(Directions for this task): Among the entries that follow, some lines contain the word "slug". Show all of them.

[[ Information, beginning ]]

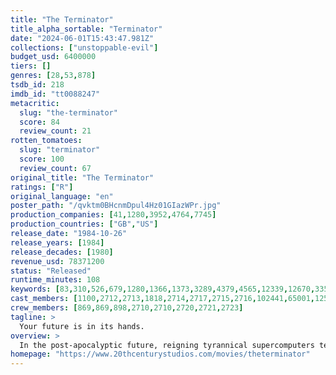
 ```yaml
---
title: "The Terminator"
title_alpha_sortable: "Terminator"
date: "2024-06-01T15:43:47.981Z"
collections: ["unstoppable-evil"]
budget_usd: 6400000
tiers: []
genres: [28,53,878]
tsdb_id: 218
imdb_id: "tt0088247"
metacritic:
  slug: "the-terminator"
  score: 84
  review_count: 21
rotten_tomatoes:
  slug: "terminator"
  score: 100
  review_count: 67
original_title: "The Terminator"
ratings: ["R"]
original_language: "en"
poster_path: "/qvktm0BHcnmDpul4Hz01GIazWPr.jpg"
production_companies: [41,1280,3952,4764,7745]
production_countries: ["GB","US"]
release_date: "1984-10-26"
release_years: [1984]
release_decades: [1980]
revenue_usd: 78371200
status: "Released"
runtime_minutes: 108
keywords: [83,310,526,679,1280,1366,1373,3289,4379,4565,12339,12670,33556,162484,175468,178657,208757,219404,253388,269233,285268,303361]
cast_members: [1100,2712,2713,1818,2714,2717,2715,2716,102441,65001,1258399,35710,2053,100626,2719]
crew_members: [869,869,898,2710,2710,2720,2721,2723]
tagline: >
  Your future is in its hands.
overview: >
  In the post-apocalyptic future, reigning tyrannical supercomputers teleport a cyborg assassin known as the "Terminator" back to 1984 to kill Sarah Connor, whose unborn son is destined to lead insurgents against 21st century mechanical hegemony. Meanwhile, the human-resistance movement dispatches a lone warrior to safeguard Sarah. Can he stop the virtually indestructible killing machine?
homepage: "https://www.20thcenturystudios.com/movies/theterminator"
---
```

[[ Information, end ]]

(Answer to this task):
  slug: "the-terminator"
  slug: "terminator"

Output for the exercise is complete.